» **Task item**: Check each line of the entries below for the word "should", and copy the lines that have it.

▼

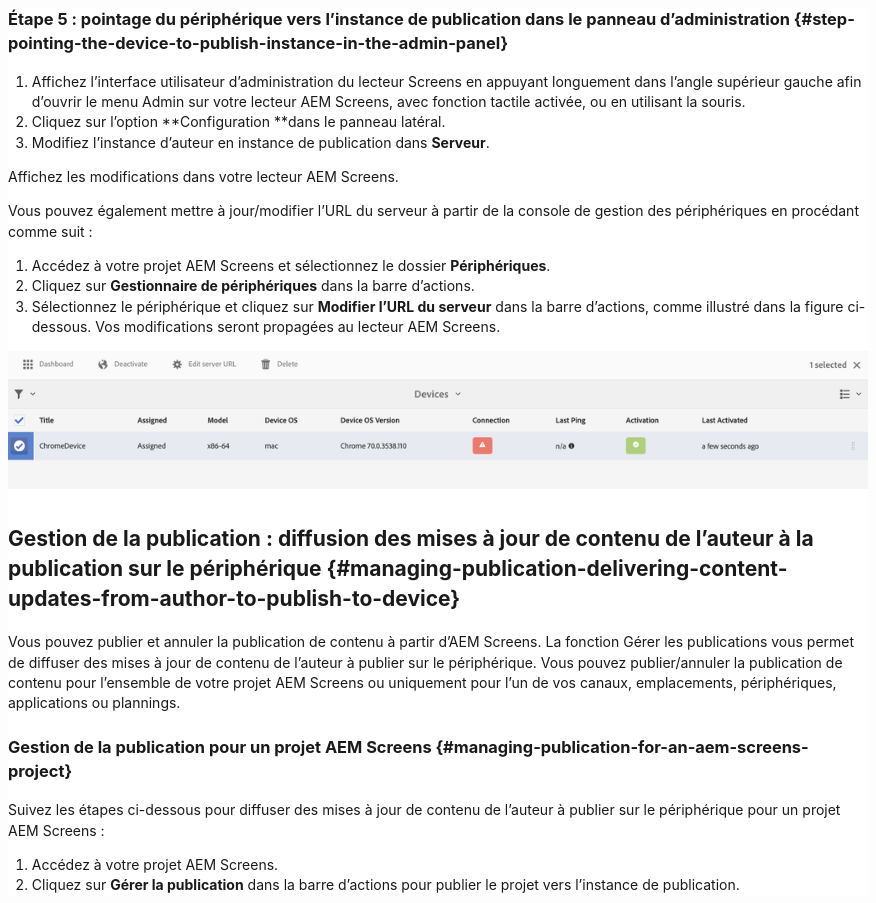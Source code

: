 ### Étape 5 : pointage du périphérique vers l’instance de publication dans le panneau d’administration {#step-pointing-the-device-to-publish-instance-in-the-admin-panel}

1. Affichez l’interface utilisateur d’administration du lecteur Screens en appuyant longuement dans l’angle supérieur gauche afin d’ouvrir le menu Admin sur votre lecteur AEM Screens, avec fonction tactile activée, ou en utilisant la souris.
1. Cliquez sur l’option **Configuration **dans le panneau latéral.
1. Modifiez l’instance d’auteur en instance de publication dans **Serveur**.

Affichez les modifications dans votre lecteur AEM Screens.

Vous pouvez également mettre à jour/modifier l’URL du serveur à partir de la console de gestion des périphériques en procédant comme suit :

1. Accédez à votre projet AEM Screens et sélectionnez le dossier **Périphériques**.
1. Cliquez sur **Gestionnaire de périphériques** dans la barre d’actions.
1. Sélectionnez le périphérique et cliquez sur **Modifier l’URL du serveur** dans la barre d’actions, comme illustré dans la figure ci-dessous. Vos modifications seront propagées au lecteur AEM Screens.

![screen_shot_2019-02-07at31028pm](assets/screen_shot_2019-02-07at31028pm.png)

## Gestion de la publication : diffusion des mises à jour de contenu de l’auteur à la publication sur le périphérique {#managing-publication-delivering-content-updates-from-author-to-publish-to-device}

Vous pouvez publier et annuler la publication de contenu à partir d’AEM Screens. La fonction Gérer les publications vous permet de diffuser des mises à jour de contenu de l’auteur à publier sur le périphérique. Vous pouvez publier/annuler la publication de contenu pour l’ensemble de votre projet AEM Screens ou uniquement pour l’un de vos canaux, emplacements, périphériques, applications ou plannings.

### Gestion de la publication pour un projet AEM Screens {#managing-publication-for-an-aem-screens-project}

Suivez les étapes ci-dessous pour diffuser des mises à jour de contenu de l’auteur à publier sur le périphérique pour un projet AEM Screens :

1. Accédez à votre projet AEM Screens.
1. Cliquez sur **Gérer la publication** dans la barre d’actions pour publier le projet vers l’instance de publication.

▲
▼

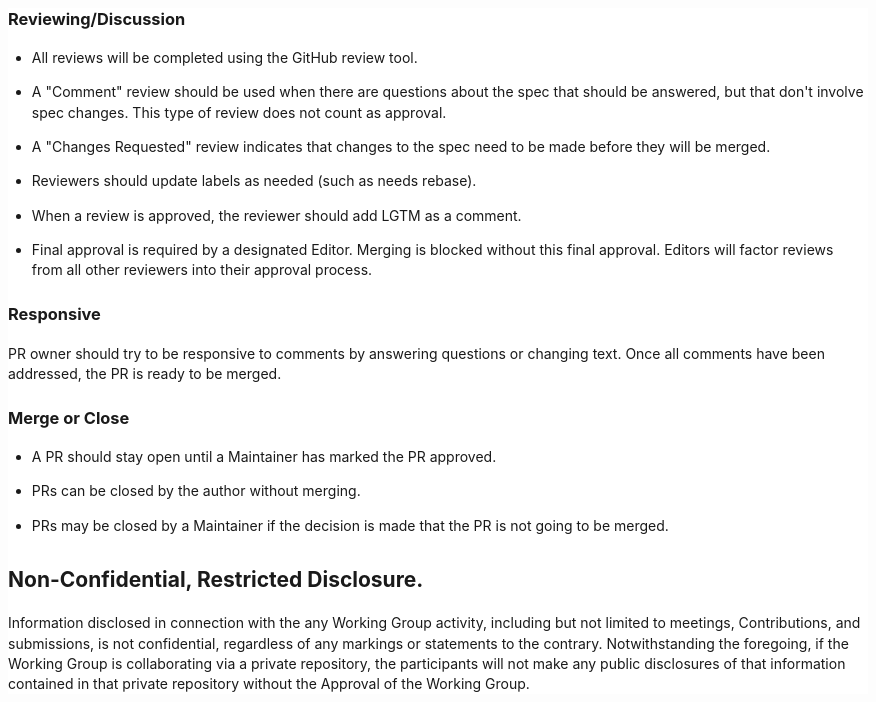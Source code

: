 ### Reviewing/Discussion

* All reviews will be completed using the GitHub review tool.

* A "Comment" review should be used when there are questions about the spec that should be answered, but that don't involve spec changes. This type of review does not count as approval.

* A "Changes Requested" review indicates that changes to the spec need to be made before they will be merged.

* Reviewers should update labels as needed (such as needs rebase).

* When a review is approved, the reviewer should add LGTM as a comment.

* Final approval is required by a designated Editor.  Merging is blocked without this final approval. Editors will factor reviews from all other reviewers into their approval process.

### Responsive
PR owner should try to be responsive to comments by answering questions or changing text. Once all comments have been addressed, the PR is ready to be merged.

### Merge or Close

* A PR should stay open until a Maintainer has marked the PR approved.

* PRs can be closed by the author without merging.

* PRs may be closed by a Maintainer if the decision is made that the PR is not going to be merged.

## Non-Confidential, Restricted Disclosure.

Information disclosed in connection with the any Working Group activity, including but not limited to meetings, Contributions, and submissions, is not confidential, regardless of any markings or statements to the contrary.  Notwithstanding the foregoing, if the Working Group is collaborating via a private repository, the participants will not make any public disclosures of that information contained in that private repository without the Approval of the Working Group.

▲
▼

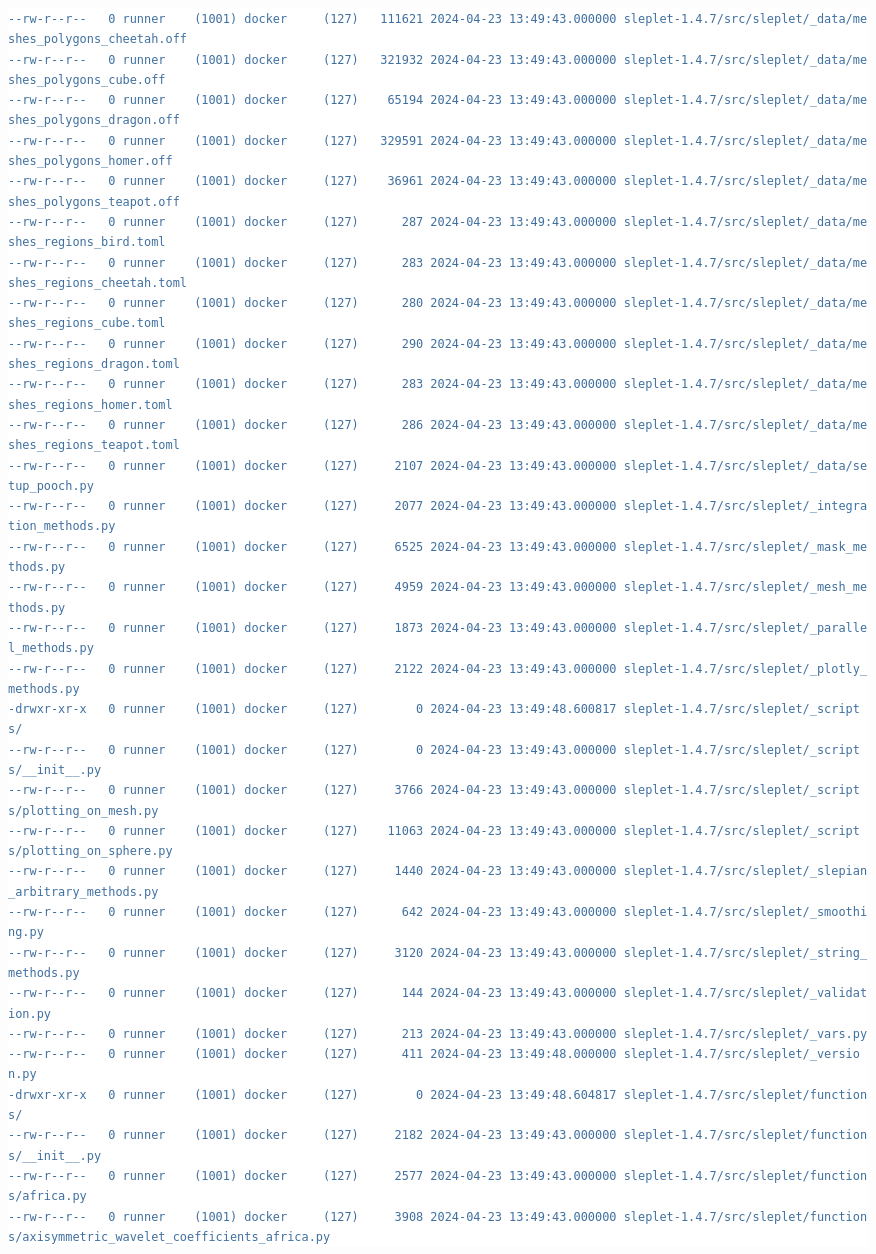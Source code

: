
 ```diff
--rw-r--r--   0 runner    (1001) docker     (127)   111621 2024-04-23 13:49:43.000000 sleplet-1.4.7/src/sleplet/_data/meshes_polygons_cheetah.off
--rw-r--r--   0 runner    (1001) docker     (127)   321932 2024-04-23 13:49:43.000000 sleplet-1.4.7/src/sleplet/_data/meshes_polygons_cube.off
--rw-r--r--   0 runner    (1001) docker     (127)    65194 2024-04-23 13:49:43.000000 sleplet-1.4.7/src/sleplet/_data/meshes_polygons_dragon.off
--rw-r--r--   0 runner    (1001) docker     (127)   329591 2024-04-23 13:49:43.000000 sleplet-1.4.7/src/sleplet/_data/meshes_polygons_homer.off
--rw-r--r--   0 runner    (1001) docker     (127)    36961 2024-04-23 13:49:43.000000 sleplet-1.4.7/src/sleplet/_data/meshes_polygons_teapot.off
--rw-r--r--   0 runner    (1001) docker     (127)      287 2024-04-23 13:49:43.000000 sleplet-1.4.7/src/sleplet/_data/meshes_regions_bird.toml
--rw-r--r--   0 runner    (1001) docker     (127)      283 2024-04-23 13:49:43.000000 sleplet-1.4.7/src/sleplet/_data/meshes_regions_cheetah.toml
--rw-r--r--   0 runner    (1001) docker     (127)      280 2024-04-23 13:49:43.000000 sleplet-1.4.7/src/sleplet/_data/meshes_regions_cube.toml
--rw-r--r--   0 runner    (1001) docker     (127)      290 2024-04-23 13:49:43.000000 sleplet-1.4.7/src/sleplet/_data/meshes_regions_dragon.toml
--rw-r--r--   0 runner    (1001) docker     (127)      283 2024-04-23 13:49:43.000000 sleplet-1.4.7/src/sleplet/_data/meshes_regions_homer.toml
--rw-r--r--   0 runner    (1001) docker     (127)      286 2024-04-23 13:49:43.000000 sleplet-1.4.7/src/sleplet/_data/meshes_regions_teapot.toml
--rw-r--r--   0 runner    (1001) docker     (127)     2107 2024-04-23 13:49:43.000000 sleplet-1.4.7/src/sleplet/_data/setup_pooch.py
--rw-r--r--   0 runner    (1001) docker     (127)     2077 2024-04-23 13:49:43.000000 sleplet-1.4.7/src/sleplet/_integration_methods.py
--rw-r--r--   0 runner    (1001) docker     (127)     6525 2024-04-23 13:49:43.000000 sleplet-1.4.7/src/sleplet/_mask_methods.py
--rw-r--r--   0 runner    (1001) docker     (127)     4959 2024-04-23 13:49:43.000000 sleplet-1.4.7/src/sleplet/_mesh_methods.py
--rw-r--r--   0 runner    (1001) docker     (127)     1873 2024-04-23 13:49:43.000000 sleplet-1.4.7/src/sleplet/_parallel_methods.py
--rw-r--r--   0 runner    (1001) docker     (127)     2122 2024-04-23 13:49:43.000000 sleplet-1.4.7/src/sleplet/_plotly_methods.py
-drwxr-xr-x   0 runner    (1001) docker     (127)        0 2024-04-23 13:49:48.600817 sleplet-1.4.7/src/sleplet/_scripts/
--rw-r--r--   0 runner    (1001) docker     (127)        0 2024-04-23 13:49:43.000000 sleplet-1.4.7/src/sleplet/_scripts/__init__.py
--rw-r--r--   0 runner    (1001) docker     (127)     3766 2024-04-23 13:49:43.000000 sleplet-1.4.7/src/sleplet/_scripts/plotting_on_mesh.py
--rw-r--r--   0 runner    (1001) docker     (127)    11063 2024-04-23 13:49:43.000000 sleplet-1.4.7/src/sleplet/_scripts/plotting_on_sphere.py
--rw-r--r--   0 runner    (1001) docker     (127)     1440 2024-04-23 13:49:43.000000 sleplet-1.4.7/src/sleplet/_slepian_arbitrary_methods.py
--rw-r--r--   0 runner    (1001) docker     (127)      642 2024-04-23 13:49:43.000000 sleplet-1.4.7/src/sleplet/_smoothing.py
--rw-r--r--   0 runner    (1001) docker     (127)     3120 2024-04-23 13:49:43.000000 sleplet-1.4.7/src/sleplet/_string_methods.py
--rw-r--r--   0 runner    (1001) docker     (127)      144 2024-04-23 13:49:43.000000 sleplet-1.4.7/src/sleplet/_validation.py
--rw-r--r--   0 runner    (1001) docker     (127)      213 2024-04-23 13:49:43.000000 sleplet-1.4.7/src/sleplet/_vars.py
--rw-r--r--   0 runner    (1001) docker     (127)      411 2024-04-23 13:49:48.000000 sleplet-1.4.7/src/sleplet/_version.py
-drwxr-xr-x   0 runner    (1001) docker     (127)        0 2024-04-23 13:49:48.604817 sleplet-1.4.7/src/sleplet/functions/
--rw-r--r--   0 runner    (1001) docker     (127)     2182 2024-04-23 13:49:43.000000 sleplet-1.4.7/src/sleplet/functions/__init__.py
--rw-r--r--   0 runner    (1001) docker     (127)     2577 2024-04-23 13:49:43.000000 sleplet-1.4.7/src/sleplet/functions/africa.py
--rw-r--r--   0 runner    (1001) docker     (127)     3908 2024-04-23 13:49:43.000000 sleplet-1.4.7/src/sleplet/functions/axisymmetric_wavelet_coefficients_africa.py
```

▲

» **Written solution**:
* A "Comment" review should be used when there are questions about the spec that should be answered, but that don't involve spec changes. This type of review does not count as approval.
* Reviewers should update labels as needed (such as needs rebase).
* When a review is approved, the reviewer should add LGTM as a comment.
PR owner should try to be responsive to comments by answering questions or changing text. Once all comments have been addressed, the PR is ready to be merged.
* A PR should stay open until a Maintainer has marked the PR approved.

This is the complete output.